Ils sont à l'honneur depuis hier jeudi 25 avril à Banfora, dans le « pays du Paysan noir ». Eux, ce sont les millions de paysans du Burkina qui, à l'occasion de la traditionnelle Journée nationale du paysan (et si on disait du producteur parce qu'ils ont quand même émergé), reçoivent les honneurs des plus hautes autorités.

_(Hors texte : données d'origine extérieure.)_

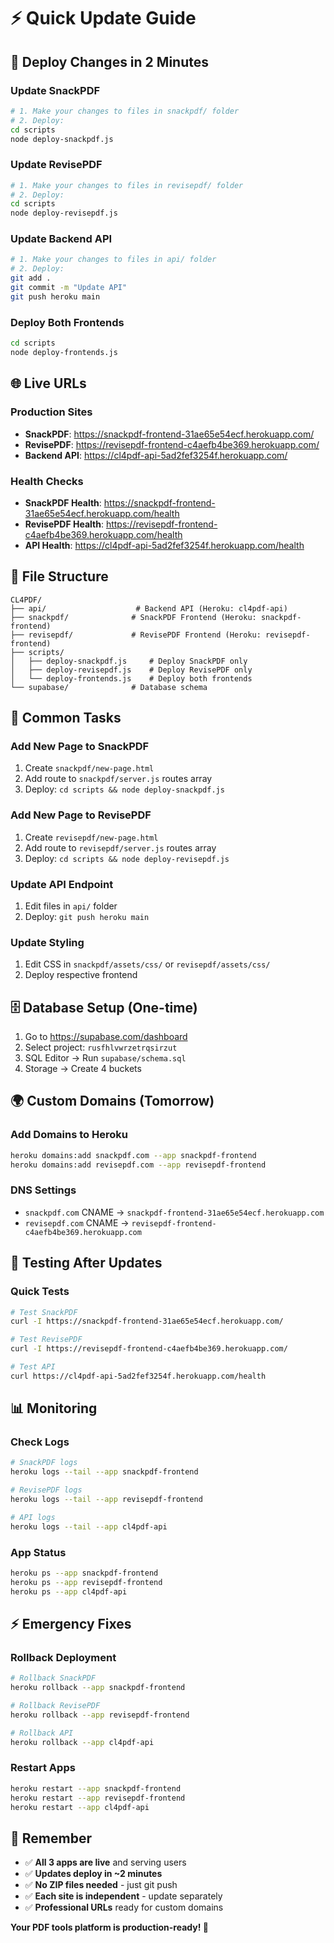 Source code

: # ⚡ **Quick Update Guide**

## 🚀 **Deploy Changes in 2 Minutes**

### **Update SnackPDF**
```bash
# 1. Make your changes to files in snackpdf/ folder
# 2. Deploy:
cd scripts
node deploy-snackpdf.js
```

### **Update RevisePDF**
```bash
# 1. Make your changes to files in revisepdf/ folder
# 2. Deploy:
cd scripts
node deploy-revisepdf.js
```

### **Update Backend API**
```bash
# 1. Make your changes to files in api/ folder
# 2. Deploy:
git add .
git commit -m "Update API"
git push heroku main
```

### **Deploy Both Frontends**
```bash
cd scripts
node deploy-frontends.js
```

## 🌐 **Live URLs**

### **Production Sites**
- **SnackPDF**: https://snackpdf-frontend-31ae65e54ecf.herokuapp.com/
- **RevisePDF**: https://revisepdf-frontend-c4aefb4be369.herokuapp.com/
- **Backend API**: https://cl4pdf-api-5ad2fef3254f.herokuapp.com/

### **Health Checks**
- **SnackPDF Health**: https://snackpdf-frontend-31ae65e54ecf.herokuapp.com/health
- **RevisePDF Health**: https://revisepdf-frontend-c4aefb4be369.herokuapp.com/health
- **API Health**: https://cl4pdf-api-5ad2fef3254f.herokuapp.com/health

## 📁 **File Structure**

```
CL4PDF/
├── api/                    # Backend API (Heroku: cl4pdf-api)
├── snackpdf/              # SnackPDF Frontend (Heroku: snackpdf-frontend)
├── revisepdf/             # RevisePDF Frontend (Heroku: revisepdf-frontend)
├── scripts/
│   ├── deploy-snackpdf.js     # Deploy SnackPDF only
│   ├── deploy-revisepdf.js    # Deploy RevisePDF only
│   └── deploy-frontends.js    # Deploy both frontends
└── supabase/              # Database schema
```

## 🔧 **Common Tasks**

### **Add New Page to SnackPDF**
1. Create `snackpdf/new-page.html`
2. Add route to `snackpdf/server.js` routes array
3. Deploy: `cd scripts && node deploy-snackpdf.js`

### **Add New Page to RevisePDF**
1. Create `revisepdf/new-page.html`
2. Add route to `revisepdf/server.js` routes array
3. Deploy: `cd scripts && node deploy-revisepdf.js`

### **Update API Endpoint**
1. Edit files in `api/` folder
2. Deploy: `git push heroku main`

### **Update Styling**
1. Edit CSS in `snackpdf/assets/css/` or `revisepdf/assets/css/`
2. Deploy respective frontend

## 🗄️ **Database Setup (One-time)**

1. Go to https://supabase.com/dashboard
2. Select project: `rusfhlvwrzetrqsirzut`
3. SQL Editor → Run `supabase/schema.sql`
4. Storage → Create 4 buckets

## 🌍 **Custom Domains (Tomorrow)**

### **Add Domains to Heroku**
```bash
heroku domains:add snackpdf.com --app snackpdf-frontend
heroku domains:add revisepdf.com --app revisepdf-frontend
```

### **DNS Settings**
- `snackpdf.com` CNAME → `snackpdf-frontend-31ae65e54ecf.herokuapp.com`
- `revisepdf.com` CNAME → `revisepdf-frontend-c4aefb4be369.herokuapp.com`

## 🧪 **Testing After Updates**

### **Quick Tests**
```bash
# Test SnackPDF
curl -I https://snackpdf-frontend-31ae65e54ecf.herokuapp.com/

# Test RevisePDF
curl -I https://revisepdf-frontend-c4aefb4be369.herokuapp.com/

# Test API
curl https://cl4pdf-api-5ad2fef3254f.herokuapp.com/health
```

## 📊 **Monitoring**

### **Check Logs**
```bash
# SnackPDF logs
heroku logs --tail --app snackpdf-frontend

# RevisePDF logs
heroku logs --tail --app revisepdf-frontend

# API logs
heroku logs --tail --app cl4pdf-api
```

### **App Status**
```bash
heroku ps --app snackpdf-frontend
heroku ps --app revisepdf-frontend
heroku ps --app cl4pdf-api
```

## ⚡ **Emergency Fixes**

### **Rollback Deployment**
```bash
# Rollback SnackPDF
heroku rollback --app snackpdf-frontend

# Rollback RevisePDF
heroku rollback --app revisepdf-frontend

# Rollback API
heroku rollback --app cl4pdf-api
```

### **Restart Apps**
```bash
heroku restart --app snackpdf-frontend
heroku restart --app revisepdf-frontend
heroku restart --app cl4pdf-api
```

## 🎯 **Remember**

- ✅ **All 3 apps are live** and serving users
- ✅ **Updates deploy in ~2 minutes**
- ✅ **No ZIP files needed** - just git push
- ✅ **Each site is independent** - update separately
- ✅ **Professional URLs** ready for custom domains

**Your PDF tools platform is production-ready! 🚀**
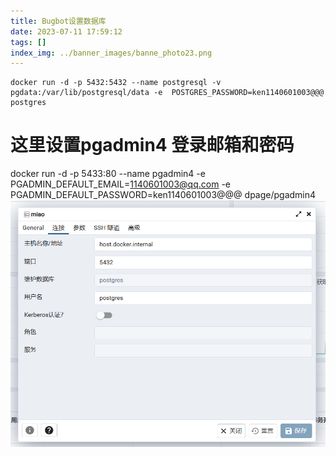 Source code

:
 ```yaml
---
title: Bugbot设置数据库
date: 2023-07-11 17:59:12
tags: []
index_img: ../banner_images/banne_photo23.png
---
```


```
docker run -d -p 5432:5432 --name postgresql -v pgdata:/var/lib/postgresql/data -e  POSTGRES_PASSWORD=ken1140601003@@@ postgres
```

# 这里设置pgadmin4 登录邮箱和密码


docker run -d -p 5433:80 --name pgadmin4 -e PGADMIN_DEFAULT_EMAIL=1140601003@qq.com -e PGADMIN_DEFAULT_PASSWORD=ken1140601003@@@ dpage/pgadmin4
![](../images/Pasted%20image%2020230706133521.png)


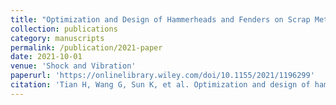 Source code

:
 ```yaml
---
title: "Optimization and Design of Hammerheads and Fenders on Scrap Metal Shredders Based on Improved Genetic Algorithm"
collection: publications
category: manuscripts
permalink: /publication/2021-paper
date: 2021-10-01
venue: 'Shock and Vibration'
paperurl: 'https://onlinelibrary.wiley.com/doi/10.1155/2021/1196299'
citation: 'Tian H, Wang G, Sun K, et al. Optimization and design of hammerheads and fenders on scrap metal shredders based on improved genetic algorithm[J]. Shock and Vibration, 2021, 2021(1): 1196299.'
---
```

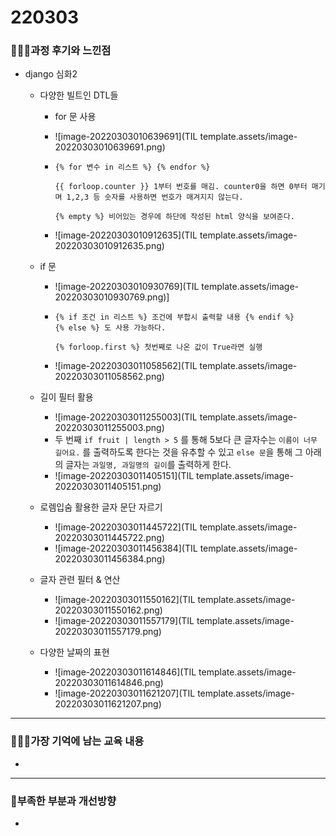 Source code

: 

# 220303

### 👨🏼‍🏫과정 후기와 느낀점

- django 심화2

  - 다양한 빌트인 DTL들

    - for 문 사용

    - ![image-20220303010639691](TIL template.assets/image-20220303010639691.png)

    - ```django
      {% for 변수 in 리스트 %} {% endfor %}
      
      {{ forloop.counter }} 1부터 번호를 매김. counter0을 하면 0부터 매기며 1,2,3 등 숫자를 사용하면 번호가 매겨지지 않는다.
      
      {% empty %} 비어있는 경우에 하단에 작성된 html 양식을 보여준다.
      ```

    - ![image-20220303010912635](TIL template.assets/image-20220303010912635.png)

  - if 문

    - ![image-20220303010930769](TIL template.assets/image-20220303010930769.png)]

    - ```django
      {% if 조건 in 리스트 %} 조건에 부합시 출력할 내용 {% endif %}
      {% else %} 도 사용 가능하다.
      
      {% forloop.first %} 첫번째로 나온 값이 True라면 실행
      ```

    - ![image-20220303011058562](TIL template.assets/image-20220303011058562.png)

  - 길이 필터 활용

    - ![image-20220303011255003](TIL template.assets/image-20220303011255003.png)
    - 두 번째 `if fruit | length > 5` 를 통해 5보다 큰 글자수는 `이름이 너무 길어요.` 를 출력하도록 한다는 것을 유추할 수 있고 `else 문`을 통해 그 아래의 글자는 `과일명, 과일명의 길이`를 출력하게 한다.
    - ![image-20220303011405151](TIL template.assets/image-20220303011405151.png)

  - 로렘입숨 활용한 글자 문단 자르기

    - ![image-20220303011445722](TIL template.assets/image-20220303011445722.png)
    - ![image-20220303011456384](TIL template.assets/image-20220303011456384.png)

  - 글자 관련 필터 & 연산

    - ![image-20220303011550162](TIL template.assets/image-20220303011550162.png)
    - ![image-20220303011557179](TIL template.assets/image-20220303011557179.png)

  - 다양한 날짜의 표현

    - ![image-20220303011614846](TIL template.assets/image-20220303011614846.png)
    - ![image-20220303011621207](TIL template.assets/image-20220303011621207.png)


---

### 💁🏼‍♂️가장 기억에 남는 교육 내용

- 

---

### 💫부족한 부분과 개선방향

-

En effet, la Journée nationale du paysan qui est une tradition (différent de la routine) est un moment privilégié pour les producteurs du Faso, d'échanger entre eux d'abord sur leurs préoccupations et ensuite de les soumettre à qui de droit pour suite à donner. Si on en est arrivé là, c'est justement parce que le contact direct entre le plus haut niveau et la base était truffé de lèche-bottes qui ne transmettaient pas correctement les messages. Ou du moins transmettaient ce qu'ils voulaient qu'on retienne. Aussi, au plus haut niveau, on a pensé ce cadre d'échanges direct, qui pose les préoccupations réelles des producteurs. Même là, il a fallu que les producteurs se battent encore pour que les contenus des messages ne soient pas trop « diplomatisés ». Car, dans un champ, ou ça pousse, ou ça ne pousse pas.

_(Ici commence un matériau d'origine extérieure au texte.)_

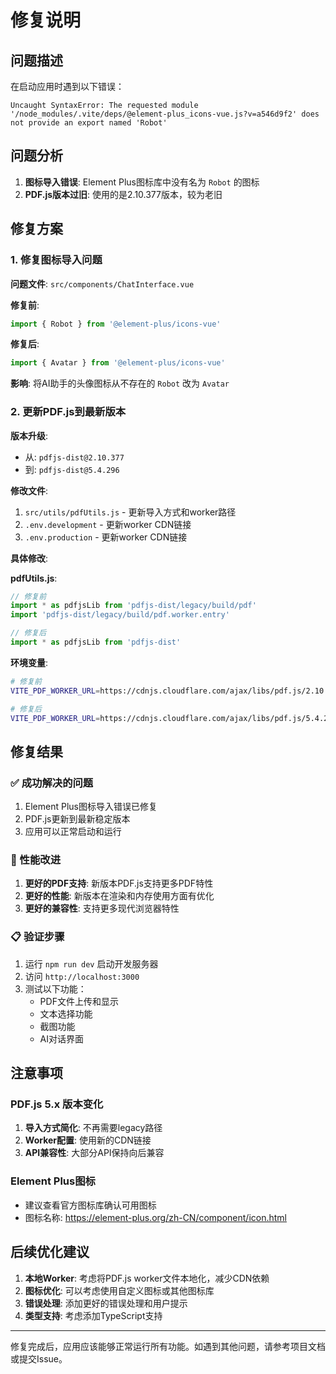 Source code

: # 修复说明

## 问题描述
在启动应用时遇到以下错误：
```
Uncaught SyntaxError: The requested module '/node_modules/.vite/deps/@element-plus_icons-vue.js?v=a546d9f2' does not provide an export named 'Robot'
```

## 问题分析
1. **图标导入错误**: Element Plus图标库中没有名为 `Robot` 的图标
2. **PDF.js版本过旧**: 使用的是2.10.377版本，较为老旧

## 修复方案

### 1. 修复图标导入问题
**问题文件**: `src/components/ChatInterface.vue`

**修复前**:
```javascript
import { Robot } from '@element-plus/icons-vue'
```

**修复后**:
```javascript
import { Avatar } from '@element-plus/icons-vue'
```

**影响**: 将AI助手的头像图标从不存在的 `Robot` 改为 `Avatar`

### 2. 更新PDF.js到最新版本

**版本升级**:
- 从: `pdfjs-dist@2.10.377`
- 到: `pdfjs-dist@5.4.296`

**修改文件**:
1. `src/utils/pdfUtils.js` - 更新导入方式和worker路径
2. `.env.development` - 更新worker CDN链接
3. `.env.production` - 更新worker CDN链接

**具体修改**:

**pdfUtils.js**:
```javascript
// 修复前
import * as pdfjsLib from 'pdfjs-dist/legacy/build/pdf'
import 'pdfjs-dist/legacy/build/pdf.worker.entry'

// 修复后
import * as pdfjsLib from 'pdfjs-dist'
```

**环境变量**:
```bash
# 修复前
VITE_PDF_WORKER_URL=https://cdnjs.cloudflare.com/ajax/libs/pdf.js/2.10.377/pdf.worker.min.js

# 修复后
VITE_PDF_WORKER_URL=https://cdnjs.cloudflare.com/ajax/libs/pdf.js/5.4.296/pdf.worker.min.js
```

## 修复结果

### ✅ 成功解决的问题
1. Element Plus图标导入错误已修复
2. PDF.js更新到最新稳定版本
3. 应用可以正常启动和运行

### 🔧 性能改进
1. **更好的PDF支持**: 新版本PDF.js支持更多PDF特性
2. **更好的性能**: 新版本在渲染和内存使用方面有优化
3. **更好的兼容性**: 支持更多现代浏览器特性

### 📋 验证步骤
1. 运行 `npm run dev` 启动开发服务器
2. 访问 `http://localhost:3000`
3. 测试以下功能：
   - PDF文件上传和显示
   - 文本选择功能
   - 截图功能
   - AI对话界面

## 注意事项

### PDF.js 5.x 版本变化
1. **导入方式简化**: 不再需要legacy路径
2. **Worker配置**: 使用新的CDN链接
3. **API兼容性**: 大部分API保持向后兼容

### Element Plus图标
- 建议查看官方图标库确认可用图标
- 图标名称: https://element-plus.org/zh-CN/component/icon.html

## 后续优化建议

1. **本地Worker**: 考虑将PDF.js worker文件本地化，减少CDN依赖
2. **图标优化**: 可以考虑使用自定义图标或其他图标库
3. **错误处理**: 添加更好的错误处理和用户提示
4. **类型支持**: 考虑添加TypeScript支持

---

修复完成后，应用应该能够正常运行所有功能。如遇到其他问题，请参考项目文档或提交Issue。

Un peu comme le disent bien les anciens, « la terre ne ment pas ». Pourquoi donc voudrait-on que les producteurs mentent ? Donnez-leur la parole, sincèrement et écoutons-les. Ils n'ont souvent pas besoin de trop de choses, mais du minimum d'attention et de la considération. Justement et c'est là aussi l'un des problèmes des JNP. Quand bien même des efforts ont été faits pour améliorer les conditions d'accueil et de séjour des paysans.
Vous dites bien le paysan à l'honneur ? Allez-y le constater à Banfora. Ils sont environ 1700 producteurs qui prennent part à ces JNP. Ainsi, l'argument du nombre est vite trouvé pour expliquer tout. Les paysans à l'honneur à Banfora sont logés par dizaines ou par vingtaine dans des salles de classes, sur des matelas à même le sol, où ils « font » tout en commun. A priori, ce n'est pas mauvais car cela peut constituer des occasions d'échanges d'expériences (quand bien même ils sont très peu de paysans qui partagent leurs expériences). Il est évident qu'ils sont mal traités en terme de prise en chargé que certains gros bureaucrates. Seulement, retenons que les paysans tel qu'on les connait il y a dix ans, ne sont plus les mêmes. Ils ont émergé. Allez dans les villages ou campagnes et vous verrez. Par exemple, ils disposent pour la plupart d'antennes paraboliques, suivent la télévision, écoutent la radio et sont au courant de l'évolution du monde. Parfois plus que nous, en ville. Ils disposent de réfrigérateurs, boivent l'eau et la bière fraiche et mangent les brochettes et les poulets grillés à l'ail ou au « rabilé». Certains d'entre eux vont au champ en véhicule parce qu'ils ont eu les moyens de se les acheter. Ils ne montent plus sur le toit pour boucher un trou qui laisse passer l'eau parce qu'il pleut : ils dorment dans des maisons en dur, tôlée.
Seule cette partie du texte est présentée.